Pesticide contamination in fruits and vegetables has become a serious concern due to its detrimental effects on human health and the environment. Currently, the widespread utilization of pesticides such as Glyphosate, Chlorpyrifos, Neonicotinoids, Mancozeb, and Pyrethroids during fruit and vegetable cultivation has been associated with adverse health effects in humans. These effects encompass symptoms such as headaches, dizziness, skin irritations, nausea, vomiting, and more severe implications involving the nervous system, endocrine system, and immune system. Additionally, extended or repetitive exposure to specific pesticides may be linked to chronic illnesses, including cancer, fertility issues, and neurodegenerative diseases. Furthermore, from an environmental standpoint, pesticides have the potential to inflict harm upon ecosystems by disrupting the balance and unintentionally targeting non-beneficial organisms, including beneficial insects and wildlife. Residues of these pesticides can infiltrate soil and water sources, resulting in detrimental consequences for both soil ecosystems and aquatic life, ultimately undermining ecological equilibrium. The indiscriminate use of pesticides in agricultural practices has led to the accumulation of harmful residues in food products, posing significant risks to consumers. Consequently, the development of reliable and sensitive detection methods for pesticide residues has gained substantial attention.

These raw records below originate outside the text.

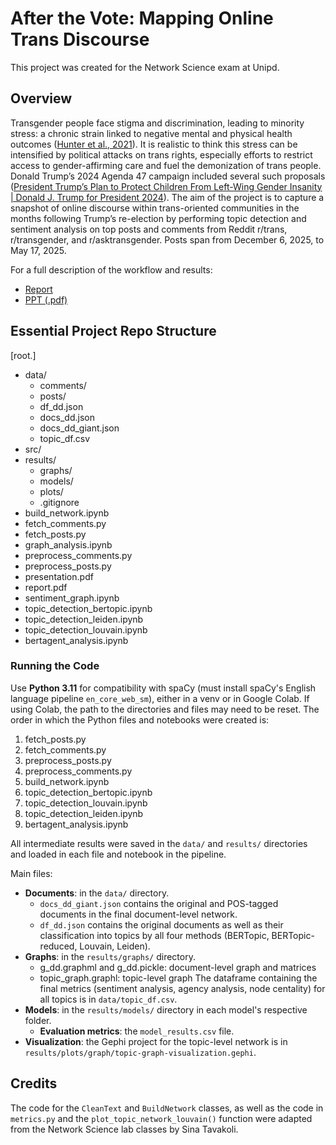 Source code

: # After the Vote: Mapping Online Trans Discourse
This project was created for the Network Science exam at Unipd.

## Overview
Transgender people face stigma and discrimination, leading to minority stress: a chronic strain linked to negative mental and physical health outcomes ([Hunter et al., 2021](https://doi.org/10.1177/13591045211033187)). It is realistic to think this stress can be intensified by political attacks on trans rights, especially efforts to restrict access to gender-affirming care and fuel the demonization of trans people. Donald Trump’s 2024 Agenda 47 campaign included several such proposals ([President Trump’s Plan to Protect Children From Left-Wing Gender Insanity | Donald J. Trump for President 2024](https://www.donaldjtrump.com/agenda47/president-trumps-plan-to-protect-children-from-left-wing-gender-insanity)).
The aim of the project is to capture a snapshot of online discourse within trans-oriented communities in the months following Trump’s re-election by performing topic detection and sentiment analysis on top posts and comments from Reddit r/trans, r/transgender, and r/asktransgender. Posts span from December 6, 2025, to May 17, 2025.

For a full description of the workflow and results:
- [Report](https://github.com/mikaelpoli/ns-reddit-app/blob/main/report.pdf)
- [PPT (.pdf)](https://github.com/mikaelpoli/ns-reddit-app/blob/main/presentation.pdf)

## Essential Project Repo Structure
[root.]
  - data/
	  - comments/
	  - posts/
	  - df_dd.json
	  - docs_dd.json
	  - docs_dd_giant.json
	  - topic_df.csv
  - src/
  - results/
	  - graphs/
	  - models/
	  - plots/
    - .gitignore
- build_network.ipynb
- fetch_comments.py
- fetch_posts.py
- graph_analysis.ipynb
- preprocess_comments.py
- preprocess_posts.py
- presentation.pdf
- report.pdf
- sentiment_graph.ipynb
- topic_detection_bertopic.ipynb
- topic_detection_leiden.ipynb
- topic_detection_louvain.ipynb
- bertagent_analysis.ipynb

### Running the Code
Use **Python 3.11** for compatibility with spaCy (must install spaCy's English language pipeline `en_core_web_sm`), either in a venv or in Google Colab. If using Colab, the path to the directories and files may need to be reset. The order in which the Python files and notebooks were created is:
1. fetch_posts.py
2. fetch_comments.py
3. preprocess_posts.py
4. preprocess_comments.py
5. build_network.ipynb
6. topic_detection_bertopic.ipynb
7. topic_detection_louvain.ipynb
8. topic_detection_leiden.ipynb
9. bertagent_analysis.ipynb

All intermediate results were saved in the `data/` and `results/` directories and loaded in each file and notebook in the pipeline.

Main files:
- **Documents**: in the `data/` directory.
	- `docs_dd_giant.json` contains the original and POS-tagged documents in the final document-level network.
	- `df_dd.json` contains the original documents as well as their classification into topics by all four methods (BERTopic, BERTopic-reduced, Louvain, Leiden).
- **Graphs**: in the `results/graphs/` directory.
	- g_dd.graphml and g_dd.pickle: document-level graph and matrices
	- topic_graph.graphl: topic-level graph
	The dataframe containing the final metrics (sentiment analysis, agency analysis, node centality) for all topics is in `data/topic_df.csv`.
- **Models**: in the `results/models/` directory in each model's respective folder.
	- **Evaluation metrics**: the `model_results.csv` file.
- **Visualization**: the Gephi project for the topic-level network is in `results/plots/graph/topic-graph-visualization.gephi`.

## Credits
The code for the `CleanText` and `BuildNetwork` classes, as well as the code in `metrics.py` and the `plot_topic_network_louvain()` function were adapted from the Network Science lab classes by Sina Tavakoli.
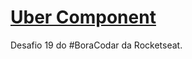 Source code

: # [Uber Component](https://liarleycodie.github.io/Uber-component/)

Desafio 19 do #BoraCodar da Rocketseat.

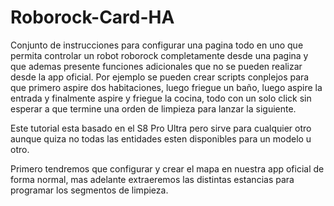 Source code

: # Roborock-Card-HA
Conjunto de instrucciones para configurar una pagina todo en uno que permita controlar un robot roborock completamente desde una pagina y que ademas presente funciones adicionales que no se pueden realizar desde la app oficial.
Por ejemplo se pueden crear scripts conplejos para que primero aspire dos habitaciones, luego friegue un baño, luego aspire la entrada y finalmente aspire y friegue la cocina, todo con un solo click sin esperar a que termine una orden de limpieza para lanzar la siguiente.

Este tutorial esta basado en el S8 Pro Ultra pero sirve para cualquier otro aunque quiza no todas las entidades esten disponibles para un modelo u otro.

Primero tendremos que configurar y crear el mapa en nuestra app oficial de forma normal, mas adelante extraeremos las distintas estancias para programar los segmentos de limpieza.

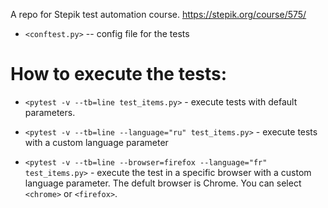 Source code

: A repo for Stepik test automation course.
https://stepik.org/course/575/

- `<conftest.py>` -- config file for the tests

# How to execute the tests:
- `<pytest -v --tb=line test_items.py>` - execute tests with default parameters.

- `<pytest -v --tb=line --language="ru" test_items.py>` - execute tests with a custom language parameter

- `<pytest -v --tb=line --browser=firefox --language="fr" test_items.py>` - execute the test in a specific browser with a custom language parameter. The defult browser is Chrome. You can select `<chrome>` or `<firefox>`.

The conventional detection methods for pesticides, as well as the national standard methods, primarily involve High Performance Liquid Chromatography (HPLC), Mass Spectrometry (MS), and Gas Chromatography (GC). These methods have been widely recognized for their reliability (Cunha et al., 2011). However, these traditional approaches suffer from inefficiency, requiring complex sample pretreatment, expensive instrumentation, and trained personnel. With global crop production reaching unprecedented levels, the demand for pesticide detection exceeds the capabilities of traditional methods.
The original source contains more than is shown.